— What to work on —
Copy out the lines below that hold the word "validation".
● ● ● ● ● ● ●
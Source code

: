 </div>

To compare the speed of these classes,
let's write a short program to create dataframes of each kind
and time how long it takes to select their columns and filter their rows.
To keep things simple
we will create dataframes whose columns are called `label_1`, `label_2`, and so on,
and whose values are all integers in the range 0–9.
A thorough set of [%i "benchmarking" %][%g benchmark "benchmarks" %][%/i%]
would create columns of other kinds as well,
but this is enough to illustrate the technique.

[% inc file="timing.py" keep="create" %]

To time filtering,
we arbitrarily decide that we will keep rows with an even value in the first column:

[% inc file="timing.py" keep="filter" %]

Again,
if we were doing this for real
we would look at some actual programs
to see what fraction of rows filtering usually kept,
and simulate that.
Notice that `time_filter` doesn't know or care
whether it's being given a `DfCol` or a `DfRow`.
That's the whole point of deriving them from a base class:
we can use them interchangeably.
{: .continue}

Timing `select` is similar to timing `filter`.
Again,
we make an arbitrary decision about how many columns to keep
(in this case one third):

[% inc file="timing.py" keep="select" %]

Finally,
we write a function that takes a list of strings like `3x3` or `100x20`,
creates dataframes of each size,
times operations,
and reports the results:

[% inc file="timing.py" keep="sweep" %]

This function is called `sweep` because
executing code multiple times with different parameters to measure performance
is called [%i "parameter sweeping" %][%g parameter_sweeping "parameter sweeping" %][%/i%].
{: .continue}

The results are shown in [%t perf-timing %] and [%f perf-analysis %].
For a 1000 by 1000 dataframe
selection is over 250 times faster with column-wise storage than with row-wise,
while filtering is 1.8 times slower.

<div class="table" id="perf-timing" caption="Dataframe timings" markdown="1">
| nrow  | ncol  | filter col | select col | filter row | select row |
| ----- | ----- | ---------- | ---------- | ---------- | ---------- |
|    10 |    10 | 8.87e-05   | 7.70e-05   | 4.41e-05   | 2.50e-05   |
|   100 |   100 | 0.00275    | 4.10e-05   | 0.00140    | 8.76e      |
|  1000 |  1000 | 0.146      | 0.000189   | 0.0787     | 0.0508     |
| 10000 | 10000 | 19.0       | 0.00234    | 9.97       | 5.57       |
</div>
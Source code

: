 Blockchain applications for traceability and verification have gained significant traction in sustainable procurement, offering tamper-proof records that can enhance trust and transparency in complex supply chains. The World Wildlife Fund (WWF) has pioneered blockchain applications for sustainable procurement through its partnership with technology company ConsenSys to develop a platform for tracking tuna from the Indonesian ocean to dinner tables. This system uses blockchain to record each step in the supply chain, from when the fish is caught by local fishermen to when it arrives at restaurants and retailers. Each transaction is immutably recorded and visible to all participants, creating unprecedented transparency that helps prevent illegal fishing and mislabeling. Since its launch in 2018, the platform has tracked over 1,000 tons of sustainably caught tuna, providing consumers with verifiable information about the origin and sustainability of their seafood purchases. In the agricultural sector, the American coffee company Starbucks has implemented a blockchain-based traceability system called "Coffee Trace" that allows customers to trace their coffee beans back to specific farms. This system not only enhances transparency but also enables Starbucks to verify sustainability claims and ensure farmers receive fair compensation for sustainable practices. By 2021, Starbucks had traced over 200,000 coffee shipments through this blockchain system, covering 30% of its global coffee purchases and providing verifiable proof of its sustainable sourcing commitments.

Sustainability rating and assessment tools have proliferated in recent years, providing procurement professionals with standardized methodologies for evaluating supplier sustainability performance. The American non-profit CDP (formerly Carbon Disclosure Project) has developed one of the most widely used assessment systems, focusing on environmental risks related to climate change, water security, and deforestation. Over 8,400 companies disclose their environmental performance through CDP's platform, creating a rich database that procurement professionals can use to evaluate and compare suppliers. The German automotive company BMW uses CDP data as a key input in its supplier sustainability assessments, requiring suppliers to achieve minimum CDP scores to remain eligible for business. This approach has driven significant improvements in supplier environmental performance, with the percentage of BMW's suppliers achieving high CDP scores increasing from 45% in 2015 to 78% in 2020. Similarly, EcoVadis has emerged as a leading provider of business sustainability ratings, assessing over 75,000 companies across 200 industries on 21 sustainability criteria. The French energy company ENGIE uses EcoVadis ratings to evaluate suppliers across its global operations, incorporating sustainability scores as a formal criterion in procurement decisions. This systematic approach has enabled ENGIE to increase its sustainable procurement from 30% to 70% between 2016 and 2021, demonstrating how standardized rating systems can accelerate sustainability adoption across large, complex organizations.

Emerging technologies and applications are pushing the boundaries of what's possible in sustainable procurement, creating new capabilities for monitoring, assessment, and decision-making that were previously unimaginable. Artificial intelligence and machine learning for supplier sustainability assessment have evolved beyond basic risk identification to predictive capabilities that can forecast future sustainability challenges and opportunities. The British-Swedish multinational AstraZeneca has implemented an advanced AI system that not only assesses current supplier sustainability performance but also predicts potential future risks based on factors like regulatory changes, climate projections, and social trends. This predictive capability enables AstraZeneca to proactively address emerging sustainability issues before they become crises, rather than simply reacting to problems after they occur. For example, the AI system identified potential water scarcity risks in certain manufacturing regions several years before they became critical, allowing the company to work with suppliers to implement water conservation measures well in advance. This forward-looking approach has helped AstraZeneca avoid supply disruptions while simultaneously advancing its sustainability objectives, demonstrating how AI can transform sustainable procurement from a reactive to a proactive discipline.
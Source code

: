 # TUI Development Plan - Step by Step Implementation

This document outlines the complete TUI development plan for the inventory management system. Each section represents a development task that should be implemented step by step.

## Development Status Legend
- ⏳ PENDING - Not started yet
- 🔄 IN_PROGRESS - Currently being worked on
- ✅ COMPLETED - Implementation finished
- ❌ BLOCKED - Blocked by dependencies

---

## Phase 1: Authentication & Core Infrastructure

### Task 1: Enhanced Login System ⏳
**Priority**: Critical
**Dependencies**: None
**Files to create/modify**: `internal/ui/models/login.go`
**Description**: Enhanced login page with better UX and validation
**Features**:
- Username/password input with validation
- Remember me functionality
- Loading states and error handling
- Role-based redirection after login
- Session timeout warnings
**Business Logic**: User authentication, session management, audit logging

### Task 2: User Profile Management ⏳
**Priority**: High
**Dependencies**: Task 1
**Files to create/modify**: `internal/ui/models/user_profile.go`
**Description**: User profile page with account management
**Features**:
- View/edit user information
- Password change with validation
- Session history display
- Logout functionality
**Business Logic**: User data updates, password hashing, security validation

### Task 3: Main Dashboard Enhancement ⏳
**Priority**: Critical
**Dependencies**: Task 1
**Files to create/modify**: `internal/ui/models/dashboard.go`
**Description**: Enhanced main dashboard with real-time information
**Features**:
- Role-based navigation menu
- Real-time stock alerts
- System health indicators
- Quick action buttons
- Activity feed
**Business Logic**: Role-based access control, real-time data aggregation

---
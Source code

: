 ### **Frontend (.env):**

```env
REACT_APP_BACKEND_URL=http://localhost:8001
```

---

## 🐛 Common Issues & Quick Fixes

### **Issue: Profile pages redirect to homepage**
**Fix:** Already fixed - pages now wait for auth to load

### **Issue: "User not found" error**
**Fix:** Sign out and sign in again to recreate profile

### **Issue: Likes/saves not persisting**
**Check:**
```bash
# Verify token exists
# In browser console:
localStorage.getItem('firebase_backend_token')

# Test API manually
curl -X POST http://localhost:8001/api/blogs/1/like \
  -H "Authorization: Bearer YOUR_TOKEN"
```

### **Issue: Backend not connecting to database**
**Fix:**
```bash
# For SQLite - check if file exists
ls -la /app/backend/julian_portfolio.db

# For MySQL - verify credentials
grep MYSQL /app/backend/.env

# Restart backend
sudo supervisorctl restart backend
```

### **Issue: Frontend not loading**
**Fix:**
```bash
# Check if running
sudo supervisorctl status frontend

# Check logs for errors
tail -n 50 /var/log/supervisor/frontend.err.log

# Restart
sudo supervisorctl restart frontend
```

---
● ● ● ● ● ● ●
— Answer to this task —
**Description**: Enhanced login page with better UX and validation
- Username/password input with validation
- Password change with validation
**Business Logic**: User data updates, password hashing, security validation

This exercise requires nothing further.